■ Problem details:
Return only those lines of the material that contain "lstinline".

■ Data extract:
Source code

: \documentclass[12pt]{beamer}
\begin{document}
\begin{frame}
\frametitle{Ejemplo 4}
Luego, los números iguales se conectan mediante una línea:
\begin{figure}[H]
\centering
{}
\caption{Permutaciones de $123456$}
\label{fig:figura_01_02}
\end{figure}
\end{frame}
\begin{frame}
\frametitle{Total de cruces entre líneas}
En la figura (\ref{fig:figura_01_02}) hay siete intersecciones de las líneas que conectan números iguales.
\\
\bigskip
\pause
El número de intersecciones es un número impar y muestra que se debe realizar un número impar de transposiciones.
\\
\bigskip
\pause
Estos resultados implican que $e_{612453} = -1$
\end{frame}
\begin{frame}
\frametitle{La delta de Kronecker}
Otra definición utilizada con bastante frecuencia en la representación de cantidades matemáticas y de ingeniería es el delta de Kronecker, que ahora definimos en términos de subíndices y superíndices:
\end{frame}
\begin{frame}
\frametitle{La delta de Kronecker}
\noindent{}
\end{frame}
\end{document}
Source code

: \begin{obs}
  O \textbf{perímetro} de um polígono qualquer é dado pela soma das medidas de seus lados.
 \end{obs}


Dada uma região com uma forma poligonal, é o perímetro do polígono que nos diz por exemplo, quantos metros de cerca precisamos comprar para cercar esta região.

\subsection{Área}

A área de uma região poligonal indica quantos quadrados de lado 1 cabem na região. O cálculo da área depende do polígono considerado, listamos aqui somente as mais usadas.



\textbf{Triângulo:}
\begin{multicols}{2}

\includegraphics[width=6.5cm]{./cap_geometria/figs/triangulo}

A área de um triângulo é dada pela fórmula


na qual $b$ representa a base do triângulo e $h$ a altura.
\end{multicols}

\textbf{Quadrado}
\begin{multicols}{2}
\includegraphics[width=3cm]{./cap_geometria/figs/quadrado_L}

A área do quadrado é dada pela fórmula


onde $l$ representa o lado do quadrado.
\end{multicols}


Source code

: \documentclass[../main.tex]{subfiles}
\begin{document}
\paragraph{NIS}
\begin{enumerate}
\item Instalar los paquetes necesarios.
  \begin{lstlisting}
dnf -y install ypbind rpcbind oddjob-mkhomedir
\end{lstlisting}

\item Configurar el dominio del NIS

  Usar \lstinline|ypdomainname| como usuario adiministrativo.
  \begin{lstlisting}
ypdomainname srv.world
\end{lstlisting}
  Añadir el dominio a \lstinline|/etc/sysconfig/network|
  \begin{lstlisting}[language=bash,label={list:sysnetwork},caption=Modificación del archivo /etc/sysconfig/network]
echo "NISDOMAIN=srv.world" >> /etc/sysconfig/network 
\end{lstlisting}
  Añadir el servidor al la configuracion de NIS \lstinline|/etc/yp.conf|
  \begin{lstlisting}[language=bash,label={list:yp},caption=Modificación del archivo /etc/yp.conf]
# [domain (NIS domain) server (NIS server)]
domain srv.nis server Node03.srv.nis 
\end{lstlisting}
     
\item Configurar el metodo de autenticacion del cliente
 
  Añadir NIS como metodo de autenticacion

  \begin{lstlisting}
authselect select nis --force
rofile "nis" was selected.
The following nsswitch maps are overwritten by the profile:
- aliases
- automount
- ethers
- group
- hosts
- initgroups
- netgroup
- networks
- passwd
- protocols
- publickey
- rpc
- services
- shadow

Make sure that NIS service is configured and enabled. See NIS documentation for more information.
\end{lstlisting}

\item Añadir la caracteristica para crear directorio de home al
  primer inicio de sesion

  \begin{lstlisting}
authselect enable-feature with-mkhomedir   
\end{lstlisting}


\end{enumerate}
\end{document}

■ Result of this exercise:
  Usar \lstinline|ypdomainname| como usuario adiministrativo.
  Añadir el dominio a \lstinline|/etc/sysconfig/network|
  Añadir el servidor al la configuracion de NIS \lstinline|/etc/yp.conf|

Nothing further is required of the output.